### Task requirements
In the entries below, find the line with "## How to fix a local Git repo" and the line with "cron を使って、定期的に mongodb". Repeat exactly everything between them, those two lines included, but not the pictures.

───── Input for this task ─────

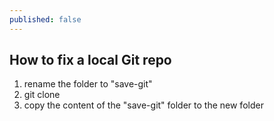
 ```yaml
---
published: false
---
```


## How to fix a local Git repo

1. rename the folder to "save-git"
2. git clone
3. copy the content of the "save-git" folder to the new folder






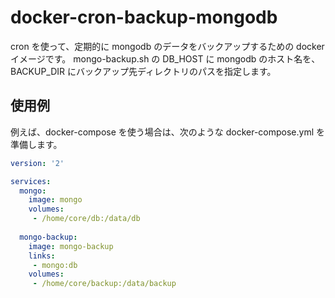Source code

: # docker-cron-backup-mongodb

cron を使って、定期的に mongodb のデータをバックアップするための docker イメージです。
mongo-backup.sh の DB_HOST に mongodb のホスト名を、BACKUP_DIR にバックアップ先ディレクトリのパスを指定します。

## 使用例
例えば、docker-compose を使う場合は、次のような docker-compose.yml を準備します。

```docker-compose.yml
version: '2'

services:
  mongo:
    image: mongo
    volumes:
     - /home/core/db:/data/db
  
  mongo-backup:
    image: mongo-backup
    links:
     - mongo:db
    volumes:
     - /home/core/backup:/data/backup
```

─────

### Result
## How to fix a local Git repo

1. rename the folder to "save-git"
2. git clone
3. copy the content of the "save-git" folder to the new folder






Source code

: # docker-cron-backup-mongodb

cron を使って、定期的に mongodb のデータをバックアップするための docker イメージです。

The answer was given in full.